• **WHAT IS REQUIRED**: The expected output is exactly the lines below, starting at the line with "- [Nearby Places](docs/v1.0.0/Search-Api.md#nearby-places)" and ending at the line with "- [Routing API](docs/v1.0.0/Routing-Api.md#routing-api)", both included; no other line belongs in it.
+-------+
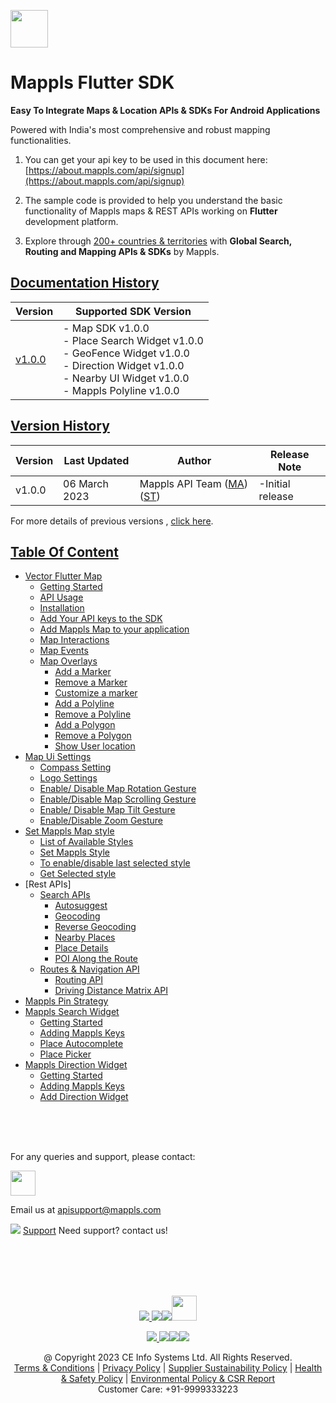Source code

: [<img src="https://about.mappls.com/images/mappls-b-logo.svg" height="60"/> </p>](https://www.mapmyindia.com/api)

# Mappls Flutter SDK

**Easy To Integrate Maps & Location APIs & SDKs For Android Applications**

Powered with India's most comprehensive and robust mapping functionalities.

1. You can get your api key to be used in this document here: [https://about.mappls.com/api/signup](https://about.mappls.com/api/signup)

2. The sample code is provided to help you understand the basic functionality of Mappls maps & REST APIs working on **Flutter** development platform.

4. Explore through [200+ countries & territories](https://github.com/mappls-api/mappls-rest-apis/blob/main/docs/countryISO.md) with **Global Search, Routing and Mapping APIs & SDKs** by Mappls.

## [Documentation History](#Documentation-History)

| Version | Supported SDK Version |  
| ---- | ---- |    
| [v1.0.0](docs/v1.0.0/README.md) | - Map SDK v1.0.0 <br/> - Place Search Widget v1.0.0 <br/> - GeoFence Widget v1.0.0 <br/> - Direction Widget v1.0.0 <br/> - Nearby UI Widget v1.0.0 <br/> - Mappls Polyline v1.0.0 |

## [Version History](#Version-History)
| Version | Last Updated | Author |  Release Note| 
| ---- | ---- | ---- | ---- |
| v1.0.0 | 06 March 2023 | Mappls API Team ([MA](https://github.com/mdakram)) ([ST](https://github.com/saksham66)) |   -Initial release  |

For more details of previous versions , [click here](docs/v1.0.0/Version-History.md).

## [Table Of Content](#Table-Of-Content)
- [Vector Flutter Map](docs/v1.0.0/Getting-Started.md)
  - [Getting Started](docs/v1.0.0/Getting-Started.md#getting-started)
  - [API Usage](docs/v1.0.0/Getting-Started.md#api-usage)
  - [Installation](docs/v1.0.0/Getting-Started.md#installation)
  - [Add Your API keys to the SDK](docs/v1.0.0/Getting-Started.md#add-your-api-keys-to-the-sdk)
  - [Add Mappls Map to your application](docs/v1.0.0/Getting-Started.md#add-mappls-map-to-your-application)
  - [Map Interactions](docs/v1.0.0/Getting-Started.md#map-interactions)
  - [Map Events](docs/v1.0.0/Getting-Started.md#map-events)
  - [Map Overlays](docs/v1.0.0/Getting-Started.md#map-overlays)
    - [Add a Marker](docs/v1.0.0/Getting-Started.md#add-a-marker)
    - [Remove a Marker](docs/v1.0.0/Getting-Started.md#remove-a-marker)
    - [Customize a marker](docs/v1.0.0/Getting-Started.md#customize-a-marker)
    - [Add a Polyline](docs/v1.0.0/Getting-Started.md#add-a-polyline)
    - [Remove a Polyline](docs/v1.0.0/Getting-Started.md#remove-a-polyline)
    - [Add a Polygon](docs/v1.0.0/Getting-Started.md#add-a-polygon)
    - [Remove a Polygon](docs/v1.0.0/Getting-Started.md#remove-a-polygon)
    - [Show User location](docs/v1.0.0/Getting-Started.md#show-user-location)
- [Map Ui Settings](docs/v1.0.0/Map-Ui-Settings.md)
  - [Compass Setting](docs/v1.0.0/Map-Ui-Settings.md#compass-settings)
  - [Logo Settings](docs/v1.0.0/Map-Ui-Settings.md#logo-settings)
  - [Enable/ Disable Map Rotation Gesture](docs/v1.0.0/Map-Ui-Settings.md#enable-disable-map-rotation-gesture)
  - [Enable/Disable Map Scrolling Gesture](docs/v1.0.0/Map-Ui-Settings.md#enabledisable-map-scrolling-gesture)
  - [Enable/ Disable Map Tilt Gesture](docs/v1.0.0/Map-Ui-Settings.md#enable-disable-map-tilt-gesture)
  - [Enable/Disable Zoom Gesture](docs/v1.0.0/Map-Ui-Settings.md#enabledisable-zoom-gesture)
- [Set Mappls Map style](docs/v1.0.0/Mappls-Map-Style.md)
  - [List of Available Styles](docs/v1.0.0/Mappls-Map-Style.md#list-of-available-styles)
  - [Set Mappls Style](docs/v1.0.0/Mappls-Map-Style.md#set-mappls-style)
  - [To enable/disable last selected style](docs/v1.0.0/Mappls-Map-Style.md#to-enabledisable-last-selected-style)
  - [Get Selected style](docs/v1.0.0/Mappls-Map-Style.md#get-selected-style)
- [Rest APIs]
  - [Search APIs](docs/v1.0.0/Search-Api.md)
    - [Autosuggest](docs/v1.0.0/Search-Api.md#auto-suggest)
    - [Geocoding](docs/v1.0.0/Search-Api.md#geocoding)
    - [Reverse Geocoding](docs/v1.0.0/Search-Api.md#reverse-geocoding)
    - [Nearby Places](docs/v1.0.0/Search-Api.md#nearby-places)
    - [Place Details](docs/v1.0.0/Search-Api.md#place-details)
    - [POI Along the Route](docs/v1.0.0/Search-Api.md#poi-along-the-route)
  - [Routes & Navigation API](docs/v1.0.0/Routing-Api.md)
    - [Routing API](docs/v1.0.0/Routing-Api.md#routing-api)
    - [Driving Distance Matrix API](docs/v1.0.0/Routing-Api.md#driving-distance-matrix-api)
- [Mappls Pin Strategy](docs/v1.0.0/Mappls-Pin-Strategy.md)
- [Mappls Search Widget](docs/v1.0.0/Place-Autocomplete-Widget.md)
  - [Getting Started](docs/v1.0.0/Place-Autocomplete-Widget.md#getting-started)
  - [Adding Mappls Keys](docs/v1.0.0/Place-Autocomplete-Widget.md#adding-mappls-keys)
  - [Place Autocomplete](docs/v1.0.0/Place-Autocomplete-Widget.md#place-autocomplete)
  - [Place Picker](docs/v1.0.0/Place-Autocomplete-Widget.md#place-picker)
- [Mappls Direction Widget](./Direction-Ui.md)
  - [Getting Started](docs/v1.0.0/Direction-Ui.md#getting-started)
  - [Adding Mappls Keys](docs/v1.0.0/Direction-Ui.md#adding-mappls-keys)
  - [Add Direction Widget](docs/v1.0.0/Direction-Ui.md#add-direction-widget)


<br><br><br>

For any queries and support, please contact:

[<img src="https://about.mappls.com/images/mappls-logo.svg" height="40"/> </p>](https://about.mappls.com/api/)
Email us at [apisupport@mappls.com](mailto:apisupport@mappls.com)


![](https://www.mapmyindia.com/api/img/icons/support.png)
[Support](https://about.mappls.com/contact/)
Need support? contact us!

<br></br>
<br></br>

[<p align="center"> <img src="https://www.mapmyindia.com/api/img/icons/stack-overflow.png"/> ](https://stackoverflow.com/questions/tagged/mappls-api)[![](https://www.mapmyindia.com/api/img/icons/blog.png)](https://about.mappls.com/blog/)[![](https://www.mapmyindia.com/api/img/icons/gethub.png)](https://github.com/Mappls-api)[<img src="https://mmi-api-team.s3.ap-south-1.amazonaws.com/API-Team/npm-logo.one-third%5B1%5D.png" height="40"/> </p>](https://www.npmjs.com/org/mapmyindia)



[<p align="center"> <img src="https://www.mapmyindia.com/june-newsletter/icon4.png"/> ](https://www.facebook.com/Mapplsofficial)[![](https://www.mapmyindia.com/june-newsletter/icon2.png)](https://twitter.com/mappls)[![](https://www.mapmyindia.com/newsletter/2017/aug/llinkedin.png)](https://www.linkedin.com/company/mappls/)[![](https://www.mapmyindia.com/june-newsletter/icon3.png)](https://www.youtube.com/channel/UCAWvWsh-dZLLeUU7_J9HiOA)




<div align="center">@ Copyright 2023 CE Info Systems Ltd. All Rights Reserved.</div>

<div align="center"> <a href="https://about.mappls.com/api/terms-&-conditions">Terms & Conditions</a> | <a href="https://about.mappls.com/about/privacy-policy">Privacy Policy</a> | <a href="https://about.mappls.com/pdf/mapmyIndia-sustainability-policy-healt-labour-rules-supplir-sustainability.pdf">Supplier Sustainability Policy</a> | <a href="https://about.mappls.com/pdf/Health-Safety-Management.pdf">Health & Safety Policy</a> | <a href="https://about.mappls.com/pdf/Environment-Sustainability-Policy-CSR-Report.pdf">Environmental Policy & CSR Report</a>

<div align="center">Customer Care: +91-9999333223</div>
+-------+
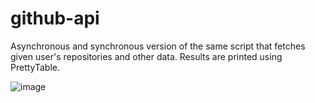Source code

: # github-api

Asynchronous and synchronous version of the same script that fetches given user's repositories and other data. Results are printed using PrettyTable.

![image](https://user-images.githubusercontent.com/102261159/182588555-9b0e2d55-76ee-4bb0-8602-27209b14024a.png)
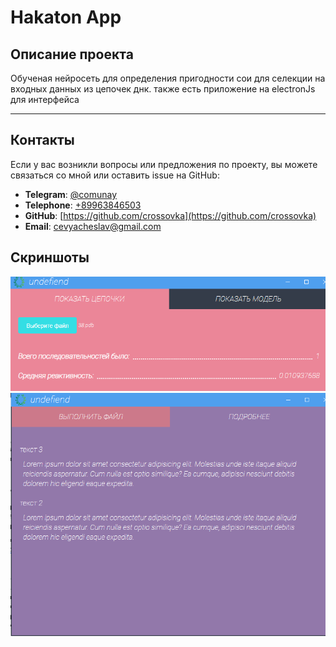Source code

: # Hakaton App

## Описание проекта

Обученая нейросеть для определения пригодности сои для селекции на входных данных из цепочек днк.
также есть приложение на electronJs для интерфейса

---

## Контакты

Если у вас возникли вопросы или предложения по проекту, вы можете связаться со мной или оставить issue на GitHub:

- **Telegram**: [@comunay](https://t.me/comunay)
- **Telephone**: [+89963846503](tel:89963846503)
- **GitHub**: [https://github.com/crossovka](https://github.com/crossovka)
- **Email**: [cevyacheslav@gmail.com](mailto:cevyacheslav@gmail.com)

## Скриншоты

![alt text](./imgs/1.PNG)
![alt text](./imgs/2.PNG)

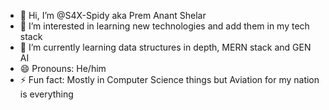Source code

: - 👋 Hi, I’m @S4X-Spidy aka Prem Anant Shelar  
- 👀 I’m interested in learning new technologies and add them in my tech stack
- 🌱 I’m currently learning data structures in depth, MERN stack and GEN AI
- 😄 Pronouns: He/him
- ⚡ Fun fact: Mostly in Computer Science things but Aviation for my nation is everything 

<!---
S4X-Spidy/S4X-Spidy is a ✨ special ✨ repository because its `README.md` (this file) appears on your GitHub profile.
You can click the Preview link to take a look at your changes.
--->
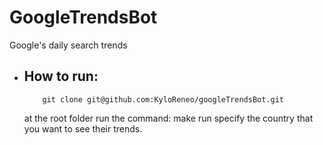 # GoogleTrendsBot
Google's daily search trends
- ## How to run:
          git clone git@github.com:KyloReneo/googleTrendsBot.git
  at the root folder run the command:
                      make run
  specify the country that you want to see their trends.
+-------+
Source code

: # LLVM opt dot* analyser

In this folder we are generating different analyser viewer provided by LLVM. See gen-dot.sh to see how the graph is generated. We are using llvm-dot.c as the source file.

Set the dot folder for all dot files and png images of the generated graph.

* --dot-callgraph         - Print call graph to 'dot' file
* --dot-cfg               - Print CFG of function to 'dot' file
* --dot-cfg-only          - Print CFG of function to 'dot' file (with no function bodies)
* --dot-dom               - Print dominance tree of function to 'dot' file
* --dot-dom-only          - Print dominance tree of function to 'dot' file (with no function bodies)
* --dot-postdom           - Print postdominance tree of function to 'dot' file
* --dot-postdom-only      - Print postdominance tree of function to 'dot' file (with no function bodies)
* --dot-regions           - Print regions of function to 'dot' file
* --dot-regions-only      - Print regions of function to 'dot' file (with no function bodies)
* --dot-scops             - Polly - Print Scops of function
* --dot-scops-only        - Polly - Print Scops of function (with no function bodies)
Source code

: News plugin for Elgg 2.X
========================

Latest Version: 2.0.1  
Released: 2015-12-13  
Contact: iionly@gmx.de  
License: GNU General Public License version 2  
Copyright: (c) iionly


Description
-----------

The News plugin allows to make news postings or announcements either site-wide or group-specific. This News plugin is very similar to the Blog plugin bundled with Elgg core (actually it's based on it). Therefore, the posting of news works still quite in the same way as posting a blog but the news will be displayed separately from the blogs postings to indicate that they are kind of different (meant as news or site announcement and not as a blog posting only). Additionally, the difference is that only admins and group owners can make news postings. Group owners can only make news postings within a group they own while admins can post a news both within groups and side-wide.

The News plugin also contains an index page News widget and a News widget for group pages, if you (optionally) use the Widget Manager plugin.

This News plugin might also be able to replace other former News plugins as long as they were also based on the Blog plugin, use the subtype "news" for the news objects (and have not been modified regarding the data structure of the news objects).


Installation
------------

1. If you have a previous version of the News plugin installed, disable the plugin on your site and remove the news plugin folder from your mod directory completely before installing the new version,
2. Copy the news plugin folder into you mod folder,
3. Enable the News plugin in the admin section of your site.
+-------+
• **RESPONSE TO THE TASK**:
    - [Nearby Places](docs/v1.0.0/Search-Api.md#nearby-places)
    - [Place Details](docs/v1.0.0/Search-Api.md#place-details)
    - [POI Along the Route](docs/v1.0.0/Search-Api.md#poi-along-the-route)
  - [Routes & Navigation API](docs/v1.0.0/Routing-Api.md)
    - [Routing API](docs/v1.0.0/Routing-Api.md#routing-api)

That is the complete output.